Rendered images with source text
Content starts

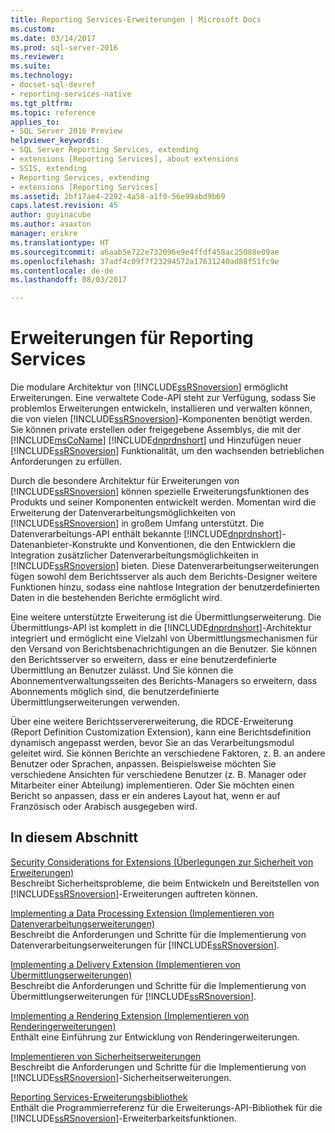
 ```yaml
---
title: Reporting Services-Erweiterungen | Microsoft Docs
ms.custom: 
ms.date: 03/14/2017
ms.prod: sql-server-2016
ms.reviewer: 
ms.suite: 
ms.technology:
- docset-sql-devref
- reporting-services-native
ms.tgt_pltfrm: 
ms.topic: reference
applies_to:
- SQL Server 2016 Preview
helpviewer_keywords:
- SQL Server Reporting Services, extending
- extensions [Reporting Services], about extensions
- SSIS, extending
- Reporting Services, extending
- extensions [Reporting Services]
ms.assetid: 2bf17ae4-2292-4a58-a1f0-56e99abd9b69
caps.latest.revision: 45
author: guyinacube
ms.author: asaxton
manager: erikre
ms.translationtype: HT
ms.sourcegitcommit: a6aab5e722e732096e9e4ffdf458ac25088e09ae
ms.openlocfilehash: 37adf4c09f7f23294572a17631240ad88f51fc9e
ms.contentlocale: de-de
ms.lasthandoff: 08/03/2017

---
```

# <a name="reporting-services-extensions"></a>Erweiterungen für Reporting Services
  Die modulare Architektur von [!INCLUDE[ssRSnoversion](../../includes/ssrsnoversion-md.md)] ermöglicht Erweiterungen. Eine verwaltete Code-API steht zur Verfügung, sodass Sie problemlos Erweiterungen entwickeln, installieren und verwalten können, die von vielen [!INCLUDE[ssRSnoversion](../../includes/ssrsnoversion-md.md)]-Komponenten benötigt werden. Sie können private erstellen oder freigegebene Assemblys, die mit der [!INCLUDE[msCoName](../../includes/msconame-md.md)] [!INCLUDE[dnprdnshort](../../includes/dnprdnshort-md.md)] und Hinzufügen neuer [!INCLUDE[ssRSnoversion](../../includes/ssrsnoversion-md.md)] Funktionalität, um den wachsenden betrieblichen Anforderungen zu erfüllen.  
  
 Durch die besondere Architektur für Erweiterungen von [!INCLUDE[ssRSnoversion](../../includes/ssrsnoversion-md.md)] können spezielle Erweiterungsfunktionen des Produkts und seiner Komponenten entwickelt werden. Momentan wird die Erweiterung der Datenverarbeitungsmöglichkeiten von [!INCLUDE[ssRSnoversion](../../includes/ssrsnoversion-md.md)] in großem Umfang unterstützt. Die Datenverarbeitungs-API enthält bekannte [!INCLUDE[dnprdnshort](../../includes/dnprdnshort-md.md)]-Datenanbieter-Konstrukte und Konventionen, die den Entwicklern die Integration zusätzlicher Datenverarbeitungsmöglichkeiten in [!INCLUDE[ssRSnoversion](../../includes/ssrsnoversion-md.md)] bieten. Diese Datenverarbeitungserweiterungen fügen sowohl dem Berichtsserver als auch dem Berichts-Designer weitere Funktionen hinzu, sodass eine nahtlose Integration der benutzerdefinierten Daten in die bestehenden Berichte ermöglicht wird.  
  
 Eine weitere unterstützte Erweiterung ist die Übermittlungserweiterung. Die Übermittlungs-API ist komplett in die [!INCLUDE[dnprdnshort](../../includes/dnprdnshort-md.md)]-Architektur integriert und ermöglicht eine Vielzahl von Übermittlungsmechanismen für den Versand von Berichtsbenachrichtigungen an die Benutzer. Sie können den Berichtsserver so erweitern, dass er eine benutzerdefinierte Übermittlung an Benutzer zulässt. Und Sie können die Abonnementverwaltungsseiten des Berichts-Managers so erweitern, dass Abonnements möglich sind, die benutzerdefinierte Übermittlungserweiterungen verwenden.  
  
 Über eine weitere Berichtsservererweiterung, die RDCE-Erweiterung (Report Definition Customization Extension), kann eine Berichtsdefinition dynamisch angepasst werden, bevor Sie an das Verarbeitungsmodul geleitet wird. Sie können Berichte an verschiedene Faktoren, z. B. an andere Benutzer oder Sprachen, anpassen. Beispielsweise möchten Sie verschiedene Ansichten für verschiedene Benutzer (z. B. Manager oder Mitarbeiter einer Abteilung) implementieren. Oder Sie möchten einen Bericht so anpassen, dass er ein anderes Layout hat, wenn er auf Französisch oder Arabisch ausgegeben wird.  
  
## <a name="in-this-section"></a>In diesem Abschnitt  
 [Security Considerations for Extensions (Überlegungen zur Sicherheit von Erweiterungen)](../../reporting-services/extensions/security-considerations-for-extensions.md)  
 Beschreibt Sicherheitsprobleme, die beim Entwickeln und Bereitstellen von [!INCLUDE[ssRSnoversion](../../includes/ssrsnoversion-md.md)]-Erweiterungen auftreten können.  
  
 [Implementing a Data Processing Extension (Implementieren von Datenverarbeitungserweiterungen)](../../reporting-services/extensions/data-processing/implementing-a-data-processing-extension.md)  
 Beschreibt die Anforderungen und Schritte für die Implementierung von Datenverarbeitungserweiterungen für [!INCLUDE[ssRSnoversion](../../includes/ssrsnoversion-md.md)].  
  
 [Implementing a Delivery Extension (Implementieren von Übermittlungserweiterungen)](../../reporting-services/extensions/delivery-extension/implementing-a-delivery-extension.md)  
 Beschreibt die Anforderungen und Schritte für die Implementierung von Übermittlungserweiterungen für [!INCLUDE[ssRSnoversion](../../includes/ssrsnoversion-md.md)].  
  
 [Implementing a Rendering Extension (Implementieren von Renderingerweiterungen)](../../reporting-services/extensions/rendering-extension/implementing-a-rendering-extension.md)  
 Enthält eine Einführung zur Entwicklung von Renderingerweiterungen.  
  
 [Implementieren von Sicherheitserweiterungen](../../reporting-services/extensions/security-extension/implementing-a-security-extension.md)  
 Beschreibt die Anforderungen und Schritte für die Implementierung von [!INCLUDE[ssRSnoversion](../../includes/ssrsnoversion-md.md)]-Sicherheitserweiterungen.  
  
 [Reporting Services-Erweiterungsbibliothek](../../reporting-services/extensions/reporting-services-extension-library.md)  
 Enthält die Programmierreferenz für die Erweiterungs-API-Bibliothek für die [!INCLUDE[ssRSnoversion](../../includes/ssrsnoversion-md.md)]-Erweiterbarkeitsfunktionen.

Content ends

#### DIRECTIONS FOR THIS TASK:
These entries are to be printed again word for word, except for the pictures.

#### RESPONSE BELOW:
 ```yaml
---
title: Reporting Services-Erweiterungen | Microsoft Docs
ms.custom: 
ms.date: 03/14/2017
ms.prod: sql-server-2016
ms.reviewer: 
ms.suite: 
ms.technology:
- docset-sql-devref
- reporting-services-native
ms.tgt_pltfrm: 
ms.topic: reference
applies_to:
- SQL Server 2016 Preview
helpviewer_keywords:
- SQL Server Reporting Services, extending
- extensions [Reporting Services], about extensions
- SSIS, extending
- Reporting Services, extending
- extensions [Reporting Services]
ms.assetid: 2bf17ae4-2292-4a58-a1f0-56e99abd9b69
caps.latest.revision: 45
author: guyinacube
ms.author: asaxton
manager: erikre
ms.translationtype: HT
ms.sourcegitcommit: a6aab5e722e732096e9e4ffdf458ac25088e09ae
ms.openlocfilehash: 37adf4c09f7f23294572a17631240ad88f51fc9e
ms.contentlocale: de-de
ms.lasthandoff: 08/03/2017

---
```

# <a name="reporting-services-extensions"></a>Erweiterungen für Reporting Services
  Die modulare Architektur von [!INCLUDE[ssRSnoversion](../../includes/ssrsnoversion-md.md)] ermöglicht Erweiterungen. Eine verwaltete Code-API steht zur Verfügung, sodass Sie problemlos Erweiterungen entwickeln, installieren und verwalten können, die von vielen [!INCLUDE[ssRSnoversion](../../includes/ssrsnoversion-md.md)]-Komponenten benötigt werden. Sie können private erstellen oder freigegebene Assemblys, die mit der [!INCLUDE[msCoName](../../includes/msconame-md.md)] [!INCLUDE[dnprdnshort](../../includes/dnprdnshort-md.md)] und Hinzufügen neuer [!INCLUDE[ssRSnoversion](../../includes/ssrsnoversion-md.md)] Funktionalität, um den wachsenden betrieblichen Anforderungen zu erfüllen.  
  
 Durch die besondere Architektur für Erweiterungen von [!INCLUDE[ssRSnoversion](../../includes/ssrsnoversion-md.md)] können spezielle Erweiterungsfunktionen des Produkts und seiner Komponenten entwickelt werden. Momentan wird die Erweiterung der Datenverarbeitungsmöglichkeiten von [!INCLUDE[ssRSnoversion](../../includes/ssrsnoversion-md.md)] in großem Umfang unterstützt. Die Datenverarbeitungs-API enthält bekannte [!INCLUDE[dnprdnshort](../../includes/dnprdnshort-md.md)]-Datenanbieter-Konstrukte und Konventionen, die den Entwicklern die Integration zusätzlicher Datenverarbeitungsmöglichkeiten in [!INCLUDE[ssRSnoversion](../../includes/ssrsnoversion-md.md)] bieten. Diese Datenverarbeitungserweiterungen fügen sowohl dem Berichtsserver als auch dem Berichts-Designer weitere Funktionen hinzu, sodass eine nahtlose Integration der benutzerdefinierten Daten in die bestehenden Berichte ermöglicht wird.  
  
 Eine weitere unterstützte Erweiterung ist die Übermittlungserweiterung. Die Übermittlungs-API ist komplett in die [!INCLUDE[dnprdnshort](../../includes/dnprdnshort-md.md)]-Architektur integriert und ermöglicht eine Vielzahl von Übermittlungsmechanismen für den Versand von Berichtsbenachrichtigungen an die Benutzer. Sie können den Berichtsserver so erweitern, dass er eine benutzerdefinierte Übermittlung an Benutzer zulässt. Und Sie können die Abonnementverwaltungsseiten des Berichts-Managers so erweitern, dass Abonnements möglich sind, die benutzerdefinierte Übermittlungserweiterungen verwenden.  
  
 Über eine weitere Berichtsservererweiterung, die RDCE-Erweiterung (Report Definition Customization Extension), kann eine Berichtsdefinition dynamisch angepasst werden, bevor Sie an das Verarbeitungsmodul geleitet wird. Sie können Berichte an verschiedene Faktoren, z. B. an andere Benutzer oder Sprachen, anpassen. Beispielsweise möchten Sie verschiedene Ansichten für verschiedene Benutzer (z. B. Manager oder Mitarbeiter einer Abteilung) implementieren. Oder Sie möchten einen Bericht so anpassen, dass er ein anderes Layout hat, wenn er auf Französisch oder Arabisch ausgegeben wird.  
  
## <a name="in-this-section"></a>In diesem Abschnitt  
 [Security Considerations for Extensions (Überlegungen zur Sicherheit von Erweiterungen)](../../reporting-services/extensions/security-considerations-for-extensions.md)  
 Beschreibt Sicherheitsprobleme, die beim Entwickeln und Bereitstellen von [!INCLUDE[ssRSnoversion](../../includes/ssrsnoversion-md.md)]-Erweiterungen auftreten können.  
  
 [Implementing a Data Processing Extension (Implementieren von Datenverarbeitungserweiterungen)](../../reporting-services/extensions/data-processing/implementing-a-data-processing-extension.md)  
 Beschreibt die Anforderungen und Schritte für die Implementierung von Datenverarbeitungserweiterungen für [!INCLUDE[ssRSnoversion](../../includes/ssrsnoversion-md.md)].  
  
 [Implementing a Delivery Extension (Implementieren von Übermittlungserweiterungen)](../../reporting-services/extensions/delivery-extension/implementing-a-delivery-extension.md)  
 Beschreibt die Anforderungen und Schritte für die Implementierung von Übermittlungserweiterungen für [!INCLUDE[ssRSnoversion](../../includes/ssrsnoversion-md.md)].  
  
 [Implementing a Rendering Extension (Implementieren von Renderingerweiterungen)](../../reporting-services/extensions/rendering-extension/implementing-a-rendering-extension.md)  
 Enthält eine Einführung zur Entwicklung von Renderingerweiterungen.  
  
 [Implementieren von Sicherheitserweiterungen](../../reporting-services/extensions/security-extension/implementing-a-security-extension.md)  
 Beschreibt die Anforderungen und Schritte für die Implementierung von [!INCLUDE[ssRSnoversion](../../includes/ssrsnoversion-md.md)]-Sicherheitserweiterungen.  
  
 [Reporting Services-Erweiterungsbibliothek](../../reporting-services/extensions/reporting-services-extension-library.md)  
 Enthält die Programmierreferenz für die Erweiterungs-API-Bibliothek für die [!INCLUDE[ssRSnoversion](../../includes/ssrsnoversion-md.md)]-Erweiterbarkeitsfunktionen.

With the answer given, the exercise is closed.